How long does it take to win a championship? For some teams, never. As of last year, the Denver Nuggets became the 21st franchise to win the NBA championship. Eleven have still never won, and even those that have won it all had to go through all the challenges teams face to simply grow from bad to good, let alone turn into a champion.
Let’s look at recent history for some perspective — specifically, the last five champions — and see how long before they won the championship did they have a losing season. In other words we are looking for when they went from bad to good to champions, beginning with the 2023 Nuggets. They had strung together four losing seasons from 2013-2017. Then, for the next five years, they were in the 500-600+ winning percentage before they went supernova and won it all. Not bad.
In 2022, it was the Warriors for the fourth time since 2015, but their transition to a good with their current core began in 2012. Before that, with a couple of exceptions they were bad pretty much throughout the 2000’s and back into the 90’s, so I think they were really resting up for this run they have had.
Next, the Bucks, who were at or below .500 from 2010-2016. Then five years later, bam, they won it all in 2021!
In 2020, we find the Lakers and what every bad team hopes for, an outlier with a terrible under .500 record for six years, and then lo and behold they are the last ones standing without the slow purgatory of early playoff exits.
Finally, the 2019 Raptors. To find their five years of under .500 ball you have to go back to 2008-2013. Six years of improvement plus a certain trade that we won’t discuss here, and they shock the world!

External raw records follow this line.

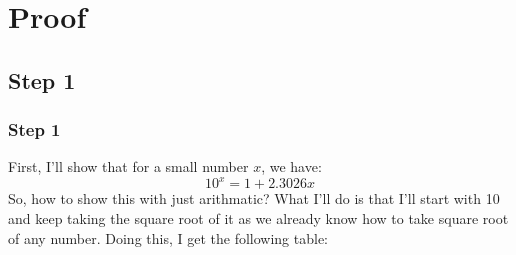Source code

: \documentclass{beamer}
\begin{document}
\section{Proof}
\subsection{Step 1}
\begin{frame}
\frametitle{Step 1}
First, I'll show that for a small number $x$, we have:
\begin{equation}
    \label{eq:2}
    10^x = 1 + 2.3026x
\end{equation}
So, how to show this with just arithmatic? What I'll do is that I'll start with 10 and keep taking the square root of it as we already know how to take square root of any number.
Doing this, I get the following table:
\end{frame}
   
\end{document}
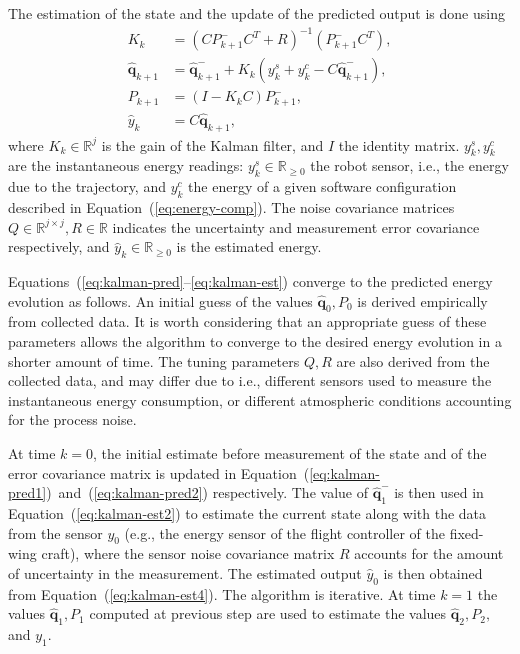 \documentclass[letterpaper,10pt,conference]{ieeeconf}
\begin{document}
The estimation of the state and the update of the predicted output is done using
\begin{subequations}\label{eq:kalman-est}\begin{align}
  K_k&=(CP_{k+1}^-C^T+R)^{-1}(P_{k+1}^-C^T),\\
  \hat{\mathbf{q}}_{k+1}&=\hat{\mathbf{q}}_{k+1}^-+K_k(y_k^s+y_k^c-C\hat{\mathbf{q}}_{k+1}^-),\label{eq:kalman-est2}\\
  P_{k+1}&=(I-K_kC)P_{k+1}^-,\\
  \hat{y}_k&=C\hat{\mathbf{q}}_{k+1},\label{eq:kalman-est4}
\end{align}
\end{subequations}
where $K_k\in\mathbb{R}^j$ is the gain of the Kalman filter, and $I$ the identity matrix. $y_k^s,y_k^c$ are the instantaneous energy readings: $y_k^s\in\mathbb{R}_{\geq 0}$ the robot sensor, i.e., the energy due to the trajectory, and $y_k^c$ the energy of a given software configuration described in Equation~(\ref{eq:energy-comp}). The noise covariance matrices $Q\in\mathbb{R}^{j\times j},R\in\mathbb{R}$ indicates the uncertainty and measurement error covariance respectively, and $\hat{y}_k\in\mathbb{R}_{\geq 0}$ is the estimated energy.

Equations~(\ref{eq:kalman-pred}--\ref{eq:kalman-est}) converge to the predicted energy evolution as follows. An initial guess of the values $\hat{\mathbf{q}}_0,P_0$ is derived empirically from collected data. It is worth considering that an appropriate guess of these parameters allows the algorithm to converge to the desired energy evolution in a shorter amount of time. The tuning parameters $Q,R$ are also derived from the collected data, and may differ due to i.e., different sensors used to measure the instantaneous energy consumption, or different atmospheric conditions accounting for the process noise.

At time $k=0$, the initial estimate before measurement of the state and of the error covariance matrix is updated in Equation~(\ref{eq:kalman-pred1})~and~(\ref{eq:kalman-pred2}) respectively. The value of $\hat{\mathbf{q}}_1^-$ is then used in Equation~(\ref{eq:kalman-est2}) to estimate the current state along with the data from the sensor $y_0$ (e.g., the energy sensor of the flight controller of the fixed-wing craft), where the sensor noise covariance matrix $R$ accounts for the amount of uncertainty in the measurement. The estimated output $\hat{y}_0$ is then obtained from Equation~(\ref{eq:kalman-est4}). The algorithm is iterative. At time $k=1$ the values $\hat{\mathbf{q}}_1,P_1$ computed at previous step are used to estimate the values $\hat{\mathbf{q}}_2,P_2,$ and $y_1$.
\end{document}

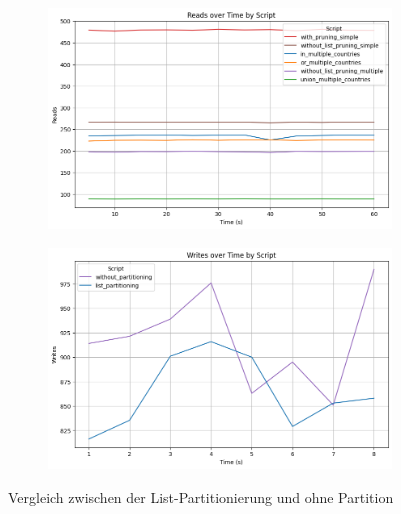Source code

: \vspace{-7pt}
\begin{figure}[H]
	\centering
	\begin{subfigure}[t]{0.48\textwidth}
		\includegraphics[width=\textwidth]{PNGs/Script/Partition/list-partition/Reads}
	\end{subfigure}
	\hfill
	\begin{subfigure}[t]{0.48\textwidth}
		\includegraphics[width=\textwidth]{PNGs/Script/Partition/list-partition/Writes}
	\end{subfigure}
	\vspace{-9pt}
	\caption[List-Partitionierung: Unterschiedliche Abfragen mit und ohne Partition]{Vergleich zwischen der List-Partitionierung und ohne Partition}
	\label{fig:list-partition}
\end{figure}
\vspace{-19pt}

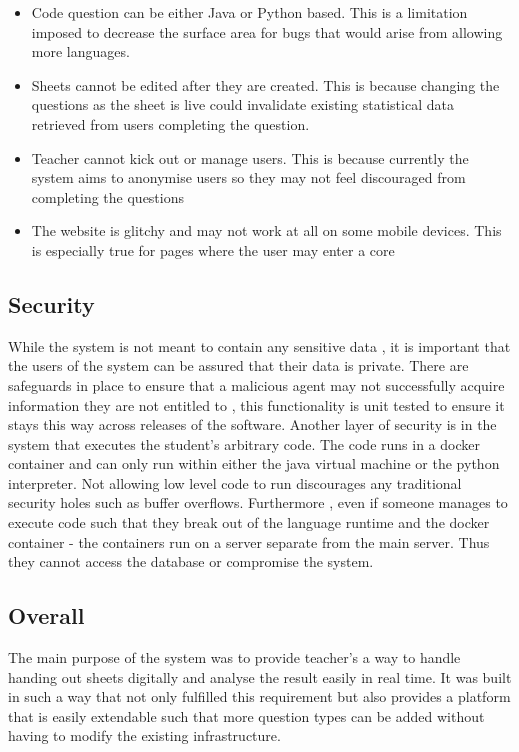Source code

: \documentclass[12pt]{article}
\begin{document}
\begin{itemize}
	\item Code question can be either Java or Python based. This is a limitation imposed to decrease the surface area for bugs that would arise from allowing more languages.
	\item Sheets cannot be edited after they are created. This is because changing the questions as the sheet is live could invalidate existing statistical data retrieved from users completing the question.
	\item Teacher cannot kick out or manage users. This is because currently the system aims to anonymise users so they may not feel discouraged from completing the questions
	\item The website is glitchy and may not work at all on some mobile devices. This is especially true for pages where the user may enter a core
\end{itemize}

\subsection{Security}
While the system is not meant to contain any sensitive data , it is important that the users of the system can be assured that their data is private. 
There are safeguards in place to ensure that a malicious agent may not successfully acquire information they are not entitled to , this functionality is unit tested to ensure it stays this way across releases of the software.
Another layer of security is in the system that executes the student's arbitrary code.
The code runs in a docker container and can only run within either the java virtual machine or the python interpreter. Not allowing low level code to run discourages any traditional security holes such as buffer overflows.
Furthermore , even if someone manages to execute code such that they break out of the language runtime and the docker container - the containers run on a server separate from the main server. Thus they cannot access the database or compromise the system.

\subsection{Overall}
The main purpose of the system was to provide teacher's a way to handle handing out sheets digitally and analyse the result easily in real time. It was built in such a way that not only fulfilled this requirement but also provides a platform that is easily extendable such that more question types can be added without having to modify the existing infrastructure.
\end{document}
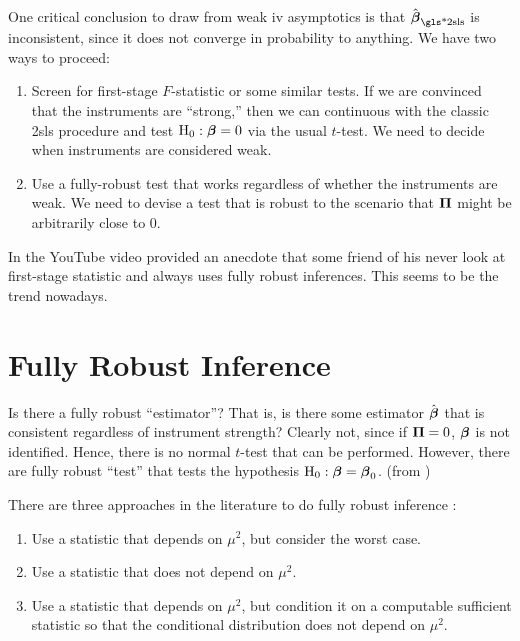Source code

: \documentclass[a4paper]{article}
\begin{document}
\begin{remark}
	One critical conclusion to draw from weak \gls*{iv} asymptotics is that
	$\hat\bbeta_{\text{\gls*{2sls}}}$ is inconsistent, since
	it does not converge in probability to anything.
	We have two ways to proceed:
	\begin{enumerate}
		\item
			Screen for first-stage $F$-statistic or some similar tests.
			If we are convinced that the instruments are ``strong,''
			then we can continuous with the classic \gls*{2sls} procedure
			and test $\mathrm{H}_0:\boldsymbol{\beta}=0$ via the usual $t$-test.
			We need to decide when instruments are considered weak.
			\parencite{stock-yogo-2005}
		\item
			Use a fully-robust test that works regardless of whether the instruments are weak.
			We need to devise a test that is robust to the scenario that $\boldsymbol{\Pi}$ might be arbitrarily close to $0$.
	\end{enumerate}
	In the YouTube video \textcite{stock-2008} provided an anecdote
	that some friend of his never look at first-stage statistic and always uses fully robust inferences.
	This seems to be the trend nowadays.
\end{remark}

\section{Fully Robust Inference}

\begin{remark}
	Is there a fully robust ``estimator''?
	That is, is there some estimator $\hat{\boldsymbol{\beta}}$ that is consistent regardless of instrument strength?
	Clearly not, since if $\boldsymbol{\Pi}=0$, $\boldsymbol{\beta}$ is not identified.
	Hence, there is no normal $t$-test that can be performed.
	However, there are fully robust ``test'' that tests the hypothesis $\mathrm{H}_0:\boldsymbol{\beta}=\boldsymbol{\beta}_0$.
	(from \textcite{shi-2012})
\end{remark}

\noindent
There are three approaches in the literature to do fully robust inference \parencite{stock-2008}:

\begin{enumerate}[label = {A\arabic*.}]
	\item\label{item:attempt-1}
		Use a statistic that depends on $\mu^2$, but consider the worst case.
	\item\label{item:attempt-2}
		Use a statistic that does not depend on $\mu^2$.
	\item\label{item:attempt-3}
		Use a statistic that depends on $\mu^2$,
		but condition it on a computable sufficient statistic so that the conditional distribution does not depend on $\mu^2$.
\end{enumerate}
\end{document}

So beyond an outlier, recent data suggests it takes at least five years to build from a bad team to a champion, but where are the SPURS in this statistical wonderland? The Spurs had four losing seasons from 1986-1989. Then one losing season in ‘97. And the last four up to today, with the three before last year only barely losing seasons in with .400% range. In fact the Spurs have only finished under .400 5 times in 50 years.
I post all this historical context to help Spurs fans and detractors as well see what is obvious. Teams coalesce over time into the best version they can be. This is because of several things: experience and chemistry, the roster, age, and the money side that is increasingly becoming a factor. In other words, it takes a while to figure it out, you have to wait your turn, and you have to withstand the pressure.
But, the Spurs fans are wondering, they just they drafted Victor Wembanyama: dubbed the greatest prospect in 20 years, so it shouldn’t take that long, right? However, while the jubilation of this summer made it easy to assume the next ring would come soon, it’s worth noting even some of the greatest players of all time took a while to get their first ring. It took the GOAT (fight me!) Michael Jordan seven years to win a championship with the Bulls. He was 28 years old. LeBron James had labored in the league for nine years before winning his first in 2012 at the age of 27.
Wemby is still just 19 years old, and, unlike when Tim Duncan arrived, the Spurs are still rebuilding. In other words, the 1999 Spurs are the true outliers, not the current team. Players have to get better day-by-day, play-by-play, and the fans just need to enjoy the ride.
*On a separate note, if anyone remembers that losing streak the Missions had, please let me know if you somehow heard and remember the broadcast of the game I caught on AM radio when the announcer was trying to find positives about another blowout game. He was talking about birds he saw flying above the stadium and anything else he could think of and was one of the funniest things I’ve ever heard. If anyone can magically source that play by play we could use a laugh!
Anyhow, tonight is the night! Go Spurs Go!